HC’s solution. Commissioners for the county, the Dorset Clinical Commissioning Group launched a competitive tender for a comprehensive, patient centric county wide Wi Fi solution. Staying true to the Health and Social Care agenda, the solution had to ensure that all agencies within the Dorset Health Economy could access the Wi Fi, including 3rd sector. Healthcare Computing, in partnership with Dorset CCG, delivered a Wireless solution for the entire Dorset health economy, with access for the CCG, practice staff, and community staff from Dorset HealthCare. This allows the significant number of highly mobile community staff, with over 3000 devices, to access clinical systems, seamlessly roaming across over 130 locations across Dorset. This provides convenient secure access to wireless networking services for use within the practices including; service for laptops, tablets, and other mobile devices.

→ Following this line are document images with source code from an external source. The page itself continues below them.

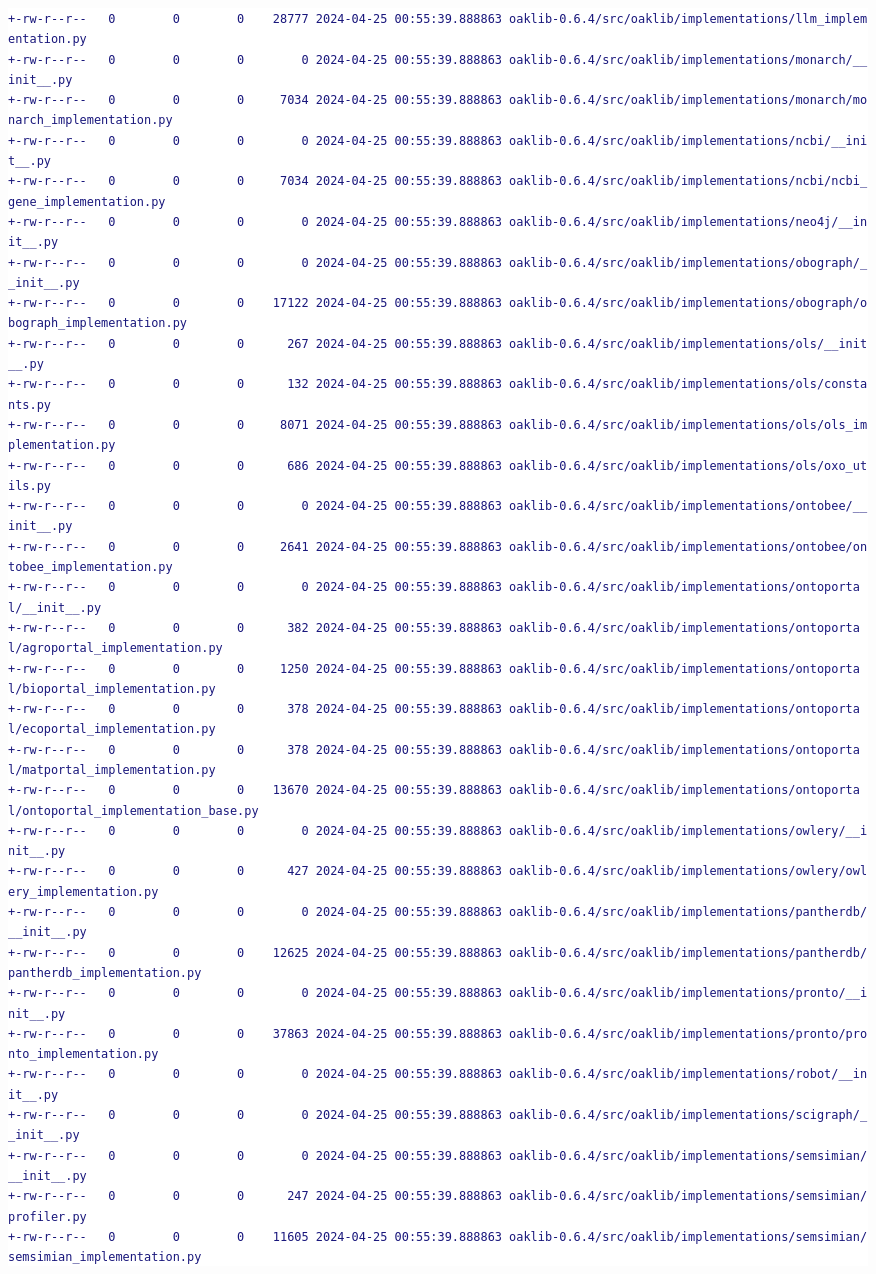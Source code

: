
 ```diff
+-rw-r--r--   0        0        0    28777 2024-04-25 00:55:39.888863 oaklib-0.6.4/src/oaklib/implementations/llm_implementation.py
+-rw-r--r--   0        0        0        0 2024-04-25 00:55:39.888863 oaklib-0.6.4/src/oaklib/implementations/monarch/__init__.py
+-rw-r--r--   0        0        0     7034 2024-04-25 00:55:39.888863 oaklib-0.6.4/src/oaklib/implementations/monarch/monarch_implementation.py
+-rw-r--r--   0        0        0        0 2024-04-25 00:55:39.888863 oaklib-0.6.4/src/oaklib/implementations/ncbi/__init__.py
+-rw-r--r--   0        0        0     7034 2024-04-25 00:55:39.888863 oaklib-0.6.4/src/oaklib/implementations/ncbi/ncbi_gene_implementation.py
+-rw-r--r--   0        0        0        0 2024-04-25 00:55:39.888863 oaklib-0.6.4/src/oaklib/implementations/neo4j/__init__.py
+-rw-r--r--   0        0        0        0 2024-04-25 00:55:39.888863 oaklib-0.6.4/src/oaklib/implementations/obograph/__init__.py
+-rw-r--r--   0        0        0    17122 2024-04-25 00:55:39.888863 oaklib-0.6.4/src/oaklib/implementations/obograph/obograph_implementation.py
+-rw-r--r--   0        0        0      267 2024-04-25 00:55:39.888863 oaklib-0.6.4/src/oaklib/implementations/ols/__init__.py
+-rw-r--r--   0        0        0      132 2024-04-25 00:55:39.888863 oaklib-0.6.4/src/oaklib/implementations/ols/constants.py
+-rw-r--r--   0        0        0     8071 2024-04-25 00:55:39.888863 oaklib-0.6.4/src/oaklib/implementations/ols/ols_implementation.py
+-rw-r--r--   0        0        0      686 2024-04-25 00:55:39.888863 oaklib-0.6.4/src/oaklib/implementations/ols/oxo_utils.py
+-rw-r--r--   0        0        0        0 2024-04-25 00:55:39.888863 oaklib-0.6.4/src/oaklib/implementations/ontobee/__init__.py
+-rw-r--r--   0        0        0     2641 2024-04-25 00:55:39.888863 oaklib-0.6.4/src/oaklib/implementations/ontobee/ontobee_implementation.py
+-rw-r--r--   0        0        0        0 2024-04-25 00:55:39.888863 oaklib-0.6.4/src/oaklib/implementations/ontoportal/__init__.py
+-rw-r--r--   0        0        0      382 2024-04-25 00:55:39.888863 oaklib-0.6.4/src/oaklib/implementations/ontoportal/agroportal_implementation.py
+-rw-r--r--   0        0        0     1250 2024-04-25 00:55:39.888863 oaklib-0.6.4/src/oaklib/implementations/ontoportal/bioportal_implementation.py
+-rw-r--r--   0        0        0      378 2024-04-25 00:55:39.888863 oaklib-0.6.4/src/oaklib/implementations/ontoportal/ecoportal_implementation.py
+-rw-r--r--   0        0        0      378 2024-04-25 00:55:39.888863 oaklib-0.6.4/src/oaklib/implementations/ontoportal/matportal_implementation.py
+-rw-r--r--   0        0        0    13670 2024-04-25 00:55:39.888863 oaklib-0.6.4/src/oaklib/implementations/ontoportal/ontoportal_implementation_base.py
+-rw-r--r--   0        0        0        0 2024-04-25 00:55:39.888863 oaklib-0.6.4/src/oaklib/implementations/owlery/__init__.py
+-rw-r--r--   0        0        0      427 2024-04-25 00:55:39.888863 oaklib-0.6.4/src/oaklib/implementations/owlery/owlery_implementation.py
+-rw-r--r--   0        0        0        0 2024-04-25 00:55:39.888863 oaklib-0.6.4/src/oaklib/implementations/pantherdb/__init__.py
+-rw-r--r--   0        0        0    12625 2024-04-25 00:55:39.888863 oaklib-0.6.4/src/oaklib/implementations/pantherdb/pantherdb_implementation.py
+-rw-r--r--   0        0        0        0 2024-04-25 00:55:39.888863 oaklib-0.6.4/src/oaklib/implementations/pronto/__init__.py
+-rw-r--r--   0        0        0    37863 2024-04-25 00:55:39.888863 oaklib-0.6.4/src/oaklib/implementations/pronto/pronto_implementation.py
+-rw-r--r--   0        0        0        0 2024-04-25 00:55:39.888863 oaklib-0.6.4/src/oaklib/implementations/robot/__init__.py
+-rw-r--r--   0        0        0        0 2024-04-25 00:55:39.888863 oaklib-0.6.4/src/oaklib/implementations/scigraph/__init__.py
+-rw-r--r--   0        0        0        0 2024-04-25 00:55:39.888863 oaklib-0.6.4/src/oaklib/implementations/semsimian/__init__.py
+-rw-r--r--   0        0        0      247 2024-04-25 00:55:39.888863 oaklib-0.6.4/src/oaklib/implementations/semsimian/profiler.py
+-rw-r--r--   0        0        0    11605 2024-04-25 00:55:39.888863 oaklib-0.6.4/src/oaklib/implementations/semsimian/semsimian_implementation.py
```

Challenge. Prior to this project, staff at Dorset CCG and Dorset HealthCare had restricted access to their systems from fixed pc’s or intermittent mobile coverage, particularly in the West of the county. Staff found they were spending more time logging in than actually using the system which is simply unsustainable. Prior to the wireless project they had to rely on taking notes when they were working in different locations and then having to input all of this information into the patient records within their clinical system at a later time when back at their base. This situation was wasting both time and money, and with the risk of missing information or data being lost, as this was not being updated in real time. This delay in inputting the information in “real time” also lessens opportunities for hospital avoidance through interactions between District Nursing and Intermediate Care teams and patients who are deteriorating rapidly. But using the Wi Fi as a foundation and the opportunities it provides for joint agency working, there are invigorated and aspirational conversations underway to provide even better joined up patient care.
Additionally, it is saving time and costs for Dorset HealthCare as community staff do not need to travel back to their base to update the records. The solution is ideally placed to deliver on Martha Lane Fox’s “Wi Fi” for all recommendation catapulting Dorset to the forefront of this exciting, new digital age.